- What the task asks -
Within the data that follows, tally every line containing "time". Provide only the tally.
# # # # # # #
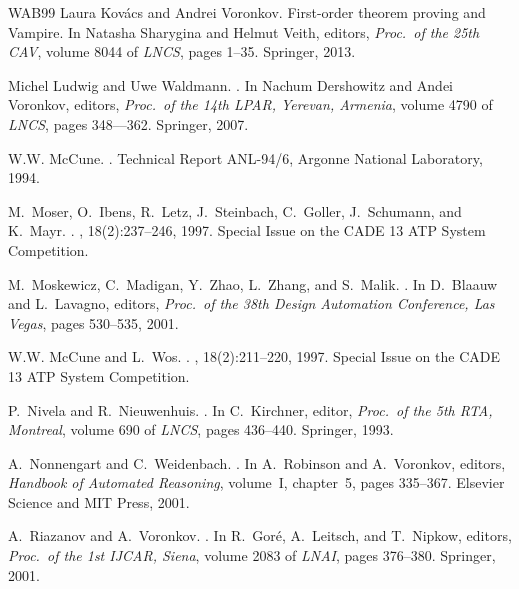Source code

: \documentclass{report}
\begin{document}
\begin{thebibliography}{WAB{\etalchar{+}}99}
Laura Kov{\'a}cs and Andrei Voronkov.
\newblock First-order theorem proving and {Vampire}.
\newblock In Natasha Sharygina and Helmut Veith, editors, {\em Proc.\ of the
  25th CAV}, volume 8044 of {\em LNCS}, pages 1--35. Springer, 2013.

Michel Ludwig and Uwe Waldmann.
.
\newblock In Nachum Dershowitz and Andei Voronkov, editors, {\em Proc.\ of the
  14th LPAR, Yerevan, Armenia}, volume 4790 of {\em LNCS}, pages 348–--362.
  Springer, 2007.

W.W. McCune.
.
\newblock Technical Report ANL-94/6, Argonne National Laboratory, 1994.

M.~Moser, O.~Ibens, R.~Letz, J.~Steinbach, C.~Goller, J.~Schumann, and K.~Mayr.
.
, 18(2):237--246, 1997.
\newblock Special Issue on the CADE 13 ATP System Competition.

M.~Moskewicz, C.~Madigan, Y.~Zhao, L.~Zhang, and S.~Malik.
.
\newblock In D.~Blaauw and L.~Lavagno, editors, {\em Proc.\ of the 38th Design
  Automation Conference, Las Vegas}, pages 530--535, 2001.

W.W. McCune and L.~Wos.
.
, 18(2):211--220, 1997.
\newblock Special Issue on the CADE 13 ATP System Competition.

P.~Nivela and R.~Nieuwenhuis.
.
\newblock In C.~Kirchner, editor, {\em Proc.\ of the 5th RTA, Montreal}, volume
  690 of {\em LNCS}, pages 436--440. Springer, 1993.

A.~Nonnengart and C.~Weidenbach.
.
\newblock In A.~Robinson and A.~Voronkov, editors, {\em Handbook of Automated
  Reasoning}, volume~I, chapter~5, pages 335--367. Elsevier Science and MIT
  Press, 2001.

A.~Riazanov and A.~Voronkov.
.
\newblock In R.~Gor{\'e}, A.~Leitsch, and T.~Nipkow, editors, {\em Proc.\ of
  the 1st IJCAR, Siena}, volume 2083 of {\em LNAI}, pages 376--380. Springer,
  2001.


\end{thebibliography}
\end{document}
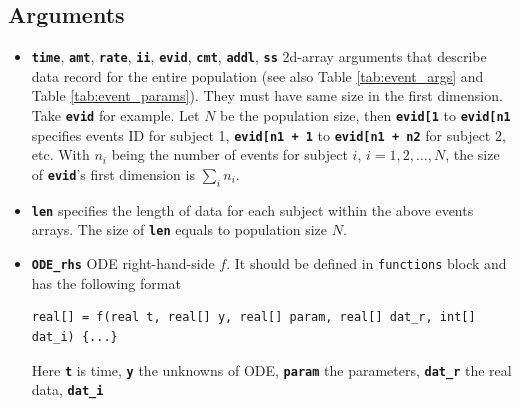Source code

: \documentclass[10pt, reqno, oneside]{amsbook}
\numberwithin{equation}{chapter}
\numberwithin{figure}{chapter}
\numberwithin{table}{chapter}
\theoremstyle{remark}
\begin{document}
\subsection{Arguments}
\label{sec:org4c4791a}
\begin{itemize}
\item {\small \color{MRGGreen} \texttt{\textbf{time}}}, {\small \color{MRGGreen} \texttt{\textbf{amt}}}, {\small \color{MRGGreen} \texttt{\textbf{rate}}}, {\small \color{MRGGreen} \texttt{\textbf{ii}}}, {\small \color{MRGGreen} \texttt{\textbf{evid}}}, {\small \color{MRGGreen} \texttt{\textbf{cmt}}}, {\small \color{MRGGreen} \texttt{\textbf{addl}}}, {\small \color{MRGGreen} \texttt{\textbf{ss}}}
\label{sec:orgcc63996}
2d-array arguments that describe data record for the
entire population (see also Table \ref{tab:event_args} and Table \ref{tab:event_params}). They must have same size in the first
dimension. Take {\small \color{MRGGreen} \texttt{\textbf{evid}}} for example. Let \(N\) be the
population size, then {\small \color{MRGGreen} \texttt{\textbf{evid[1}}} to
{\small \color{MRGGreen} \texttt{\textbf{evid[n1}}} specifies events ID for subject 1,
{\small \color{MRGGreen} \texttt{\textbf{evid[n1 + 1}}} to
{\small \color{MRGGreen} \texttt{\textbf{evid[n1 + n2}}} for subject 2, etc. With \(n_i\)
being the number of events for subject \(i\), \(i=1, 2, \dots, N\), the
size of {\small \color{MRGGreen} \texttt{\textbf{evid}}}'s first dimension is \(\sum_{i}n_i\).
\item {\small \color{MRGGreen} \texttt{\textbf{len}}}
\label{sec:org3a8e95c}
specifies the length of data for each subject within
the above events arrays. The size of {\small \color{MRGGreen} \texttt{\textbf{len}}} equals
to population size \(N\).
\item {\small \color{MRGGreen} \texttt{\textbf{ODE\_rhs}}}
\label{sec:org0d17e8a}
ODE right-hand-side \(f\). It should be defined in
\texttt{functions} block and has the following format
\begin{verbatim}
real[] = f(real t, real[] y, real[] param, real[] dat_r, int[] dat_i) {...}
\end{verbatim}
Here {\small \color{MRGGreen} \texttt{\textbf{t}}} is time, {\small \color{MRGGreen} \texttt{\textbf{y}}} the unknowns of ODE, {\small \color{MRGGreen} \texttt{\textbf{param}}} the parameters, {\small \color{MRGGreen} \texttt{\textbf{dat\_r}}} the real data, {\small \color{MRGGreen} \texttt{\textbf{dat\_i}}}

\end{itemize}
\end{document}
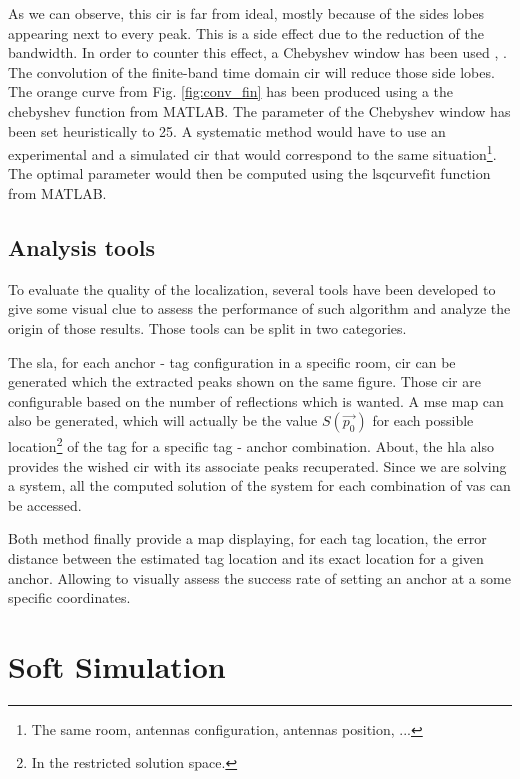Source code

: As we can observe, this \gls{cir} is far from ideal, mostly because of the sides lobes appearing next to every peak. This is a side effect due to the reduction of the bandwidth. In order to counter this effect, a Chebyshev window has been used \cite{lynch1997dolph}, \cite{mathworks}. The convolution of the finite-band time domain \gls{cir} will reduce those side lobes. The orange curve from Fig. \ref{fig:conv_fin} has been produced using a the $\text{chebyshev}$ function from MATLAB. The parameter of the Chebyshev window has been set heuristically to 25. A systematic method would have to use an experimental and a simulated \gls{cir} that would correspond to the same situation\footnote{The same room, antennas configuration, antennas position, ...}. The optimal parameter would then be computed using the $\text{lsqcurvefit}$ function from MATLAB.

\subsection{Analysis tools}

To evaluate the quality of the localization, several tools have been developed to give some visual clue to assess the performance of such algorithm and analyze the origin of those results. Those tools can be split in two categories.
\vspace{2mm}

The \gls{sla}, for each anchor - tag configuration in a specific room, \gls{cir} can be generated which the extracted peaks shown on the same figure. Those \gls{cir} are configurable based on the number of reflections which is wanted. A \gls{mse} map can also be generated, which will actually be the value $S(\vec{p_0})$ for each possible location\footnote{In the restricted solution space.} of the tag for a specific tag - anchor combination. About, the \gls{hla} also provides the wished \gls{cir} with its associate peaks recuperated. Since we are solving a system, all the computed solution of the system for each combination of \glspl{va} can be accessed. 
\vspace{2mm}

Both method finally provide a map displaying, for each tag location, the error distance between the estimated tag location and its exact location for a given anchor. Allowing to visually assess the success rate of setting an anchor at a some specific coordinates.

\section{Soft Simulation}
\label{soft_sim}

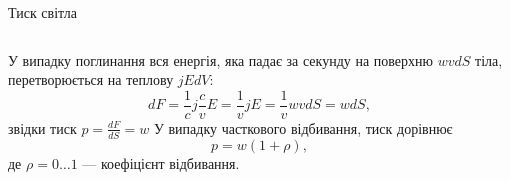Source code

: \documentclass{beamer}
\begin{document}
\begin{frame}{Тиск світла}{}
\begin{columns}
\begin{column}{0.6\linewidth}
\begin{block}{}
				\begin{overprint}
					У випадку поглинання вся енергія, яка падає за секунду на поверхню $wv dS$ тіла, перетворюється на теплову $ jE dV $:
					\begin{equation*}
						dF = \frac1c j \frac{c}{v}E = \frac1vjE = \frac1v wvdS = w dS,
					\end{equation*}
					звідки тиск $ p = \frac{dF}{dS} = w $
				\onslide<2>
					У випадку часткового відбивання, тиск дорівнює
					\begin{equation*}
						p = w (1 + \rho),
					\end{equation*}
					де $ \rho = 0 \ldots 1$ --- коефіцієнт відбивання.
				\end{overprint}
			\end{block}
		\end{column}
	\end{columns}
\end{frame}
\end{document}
# # # # # # #
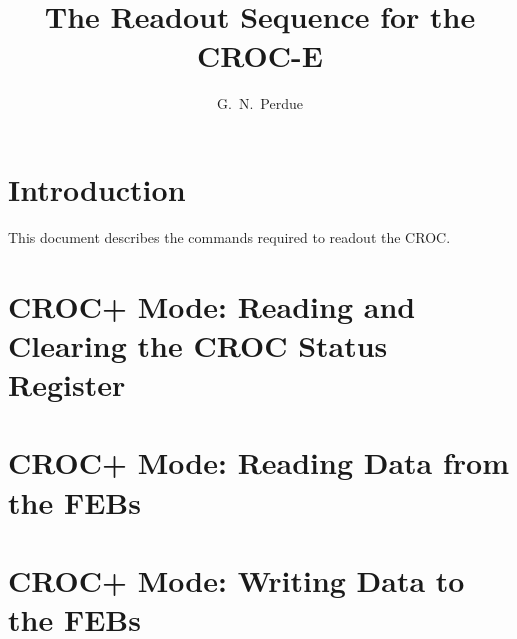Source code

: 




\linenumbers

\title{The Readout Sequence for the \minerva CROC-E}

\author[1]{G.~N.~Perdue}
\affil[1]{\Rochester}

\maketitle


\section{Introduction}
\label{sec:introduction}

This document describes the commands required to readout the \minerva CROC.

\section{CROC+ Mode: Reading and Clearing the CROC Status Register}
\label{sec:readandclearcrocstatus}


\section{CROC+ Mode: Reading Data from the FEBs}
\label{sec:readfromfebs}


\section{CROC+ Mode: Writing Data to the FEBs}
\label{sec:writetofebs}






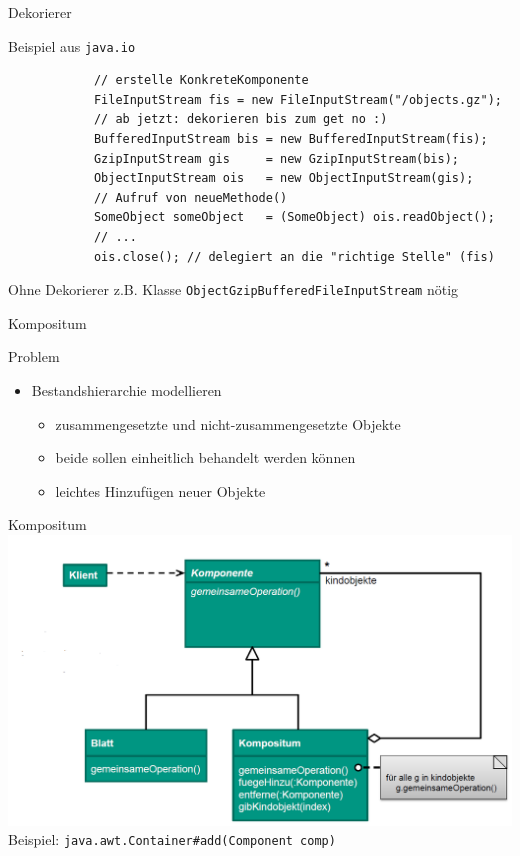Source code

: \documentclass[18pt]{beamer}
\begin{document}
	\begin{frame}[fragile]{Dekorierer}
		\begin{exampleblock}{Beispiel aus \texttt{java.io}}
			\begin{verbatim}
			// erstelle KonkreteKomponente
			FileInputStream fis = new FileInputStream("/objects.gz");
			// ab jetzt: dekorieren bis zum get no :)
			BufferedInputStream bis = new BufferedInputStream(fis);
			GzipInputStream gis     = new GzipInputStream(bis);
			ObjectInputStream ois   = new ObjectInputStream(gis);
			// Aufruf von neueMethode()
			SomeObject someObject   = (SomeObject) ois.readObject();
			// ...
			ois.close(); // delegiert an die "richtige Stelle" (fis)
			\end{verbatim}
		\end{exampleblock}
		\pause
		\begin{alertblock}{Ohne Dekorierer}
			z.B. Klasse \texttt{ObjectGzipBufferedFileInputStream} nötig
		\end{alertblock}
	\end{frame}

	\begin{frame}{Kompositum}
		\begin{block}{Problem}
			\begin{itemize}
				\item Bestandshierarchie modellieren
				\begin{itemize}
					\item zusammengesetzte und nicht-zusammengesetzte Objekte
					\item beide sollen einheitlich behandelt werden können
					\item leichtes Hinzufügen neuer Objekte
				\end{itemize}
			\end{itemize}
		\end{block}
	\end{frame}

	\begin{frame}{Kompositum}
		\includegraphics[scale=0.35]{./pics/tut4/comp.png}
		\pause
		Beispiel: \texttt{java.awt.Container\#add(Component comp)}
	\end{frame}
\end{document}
# # # # # # #
- Answer below -
3